- Born: October 22, 1961 (age 64) Los Angeles, California
- Education: Ph.D., English
- Alma mater: University of Washington
- Occupations: Poet, Professor
- Spouse: Margo Solod
- Children: Miranda and Danny
- Parent(s): Alfred Edward Robles Miranda and Madgel Eleanor (Yeoman) Miranda

= Deborah A. Miranda =

Native American writer, poet, and professor of English (born 1961)

Deborah A. Miranda is an American writer, poet, and professor of English at Washington and Lee University.

==Life, Education and career==
Miranda attended Wheelock College with a focus on teaching moderate special needs children. After receiving her B.S., she earned her MA and Ph.D. in English from the University of Washington. She went on to become Thomas H. Broadhus professor of English at Washington and Lee University in Lexington, Virginia, where she taught creative writing, with a research interest in Native American culture. In her scholarship, Miranda explores the ways in which the American canon has repressed and subjugated Indigenous culture, while giving breath to other historically marginalized groups, such as the Chicanos and Chicanas, African Americans, Japanese Americans, Chinese Americans, Appalachians, Southern Americans, and more. In 2012, Miranda received a Lenfest Sabbatical Grant for her project "The Hidden Stories of Isabel Meadows and Other California Indian Lacunae". In 2015, she won a PEN Oakland/Josephine Miles Literary Award.

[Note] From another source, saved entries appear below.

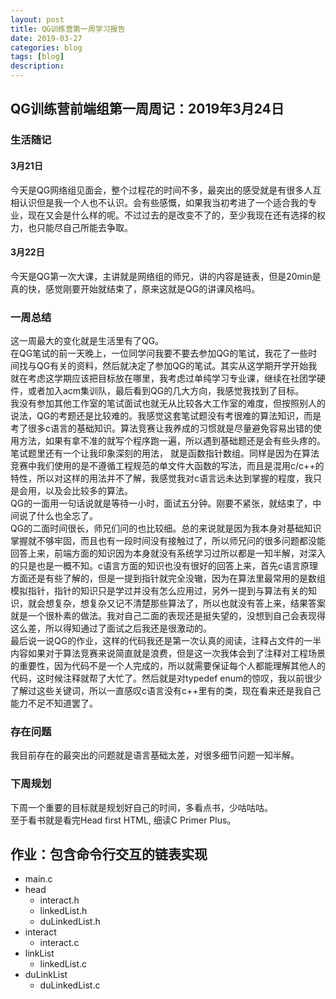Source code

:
 ```yaml
---
layout: post
title: QG训练营第一周学习报告
date: 2019-03-27
categories: blog
tags: [blog]
description:
---
```


## QG训练营前端组第一周周记：2019年3月24日

### 生活随记

#### 3月21日

今天是QG网络组见面会，整个过程花的时间不多，最突出的感受就是有很多人互相认识但是我一个人也不认识。会有些感慨，如果我当初考进了一个适合我的专业，现在又会是什么样的呢。不过过去的是改变不了的，至少我现在还有选择的权力，也只能尽自己所能去争取。

#### 3月22日

今天是QG第一次大课，主讲就是网络组的师兄，讲的内容是链表，但是20min是真的快，感觉刚要开始就结束了，原来这就是QG的讲课风格吗。

### 一周总结

这一周最大的变化就是生活里有了QG。  
在QG笔试的前一天晚上，一位同学问我要不要去参加QG的笔试，我花了一些时间找与QG有关的资料，然后就决定了参加QG的笔试。其实从这学期开学开始我就在考虑这学期应该把目标放在哪里，我考虑过单纯学习专业课，继续在社团学硬件，或者加入acm集训队，最后看到QG的几大方向，我感觉我找到了目标。  
我没有参加其他工作室的笔试面试也就无从比较各大工作室的难度，但按照别人的说法，QG的考题还是比较难的。我感觉这套笔试题没有考很难的算法知识，而是考了很多c语言的基础知识。算法竞赛让我养成的习惯就是尽量避免容易出错的使用方法，如果有拿不准的就写个程序跑一遍，所以遇到基础题还是会有些头疼的。笔试题里还有一个让我印象深刻的用法， 就是函数指针数组。同样是因为在算法竞赛中我们使用的是不遵循工程规范的单文件大函数的写法，而且是混用c/c++的特性，所以对这样的用法并不了解，我感觉我对c语言远未达到掌握的程度，我只是会用，以及会比较多的算法。  
QG的一面用一句话说就是等待一小时，面试五分钟。刚要不紧张，就结束了，中间说了什么也全忘了。  
QG的二面时间很长，师兄们问的也比较细。总的来说就是因为我本身对基础知识掌握就不够牢固，而且也有一段时间没有接触过了，所以师兄问的很多问题都没能回答上来，前端方面的知识因为本身就没有系统学习过所以都是一知半解，对深入的只是也是一概不知。c语言方面的知识也没有很好的回答上来，首先c语言原理方面还是有些了解的，但是一提到指针就完全没辙，因为在算法里最常用的是数组模拟指针，指针的知识只是学过并没有怎么应用过，另外一提到与算法有关的知识，就会想复杂，想复杂又记不清楚那些算法了，所以也就没有答上来，结果答案就是一个很朴素的做法。我对自己二面的表现还是挺失望的，没想到自己会表现得这么差，所以得知通过了面试之后我还是很激动的。  
最后说一说QG的作业，这样的代码我还是第一次认真的阅读，注释占文件的一半内容如果对于算法竞赛来说简直就是浪费，但是这一次我体会到了注释对工程场景的重要性，因为代码不是一个人完成的，所以就需要保证每个人都能理解其他人的代码，这时候注释就帮了大忙了。然后就是对typedef enum的惊叹，我以前很少了解过这些关键词，所以一直感叹c语言没有c++里有的类，现在看来还是我自己能力不足不知道罢了。  

### 存在问题

我目前存在的最突出的问题就是语言基础太差，对很多细节问题一知半解。

### 下周规划

下周一个重要的目标就是规划好自己的时间，多看点书，少咕咕咕。  
至于看书就是看完Head first HTML, 细读C Primer Plus。

## 作业：包含命令行交互的链表实现

- main.c
- head
    - interact.h
    - linkedList.h
    - duLinkedList.h
- interact
    - interact.c
- linkList
    - linkedList.c
- duLinkList
    - duLinkedList.c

Miranda maintains a blog and Twitter account known as BAD NDNS, where she writes about her life, poetry, and essential histories.

==Published work==

===Books===
One of Miranda's major works is Bad Indians: A Tribal Memoir (2013), in which she discusses the multiple time-frames and decades that the Esselen Nation and California Indians have dealt with. Also included in this memoir are Miranda's encounters with her family endeavors and actual news clippings and testimonies to emphasize the hardships felt at this time. Through these archival texts and her own personal testimony Miranda provides a unique exploration of the legacies of Indigenous genocide in California.

In 2017, Miranda was a co-editor of the two-spirit literature collection Sovereign Erotics. She is considered one of many important two-spirit writers working to reclaim buried histories of third genders from colonial erasure.

Other major books include:

- The Zen of La Llorona, Salt Publishing, 2005.
- Indian Cartography, Greenfield Review Press, 1999, Cover Art by Kathleen Smith (Dry Creek Pomo/Bodega Miwok)
- Altar to Broken Things, BkMk Press 2020.
- Raised By Humans, Tia Chucha Press 2015.

===Poetry and essays===
Miranda's poetry is widely anthologized, and she also writes scholarly articles tackling such issues as racism, colonialism, misogyny, intergenerational trauma, childhood trauma, identity, environmental crises, the political climate, and linguistic barriers. Some examples include:

- "Lunatic or Lover, Madman or Shaman: The Role of the Poet in Contemporary Culture(s)." Stealing Light: A Raven Chronicles Anthology. Raven Chronicle Press. 2018.
- "Tuolumne" in World Literature Today. May 2017.
- "What's Wrong with a Little Fantasy? Storytelling from the (still) Ivory Tower" in American Indian Quarterly, vol. 27, no. 1&2.
- "A String of Textbooks: Artifacts of Composition Pedagogy in Indian Boarding Schools." The Journal of Teaching Writing. Vol. 16.2, Fall 2000.
- "I Don't Speak the Language that has the Sentences: An Interview with Paula Gunn Allen" in Sojourner: The Women's Forum. February 1999, Vol. 24, No. 2.
- "A Strong Woman Pursuing Her God: Linda Hogan's Power" in Sojourner: The Women's Forum. November 2000, Vol. 26, No. 3.

==Personal life==

Miranda is a descendant from what are known as "Mission Indians," Indigenous peoples of many Southern California tribes who were forcibly removed from their land into several Franciscan missions. She is a member of the Ohlone-Costanoan Esselen Nation, an organization that does not have federal recognition. She describes herself as "the daughter of an Ohlone–Costanoan Esselen Nation man with Santa Ynez Chumash tribal ancestry and an English, French, and Jewish woman from Beverly Hills."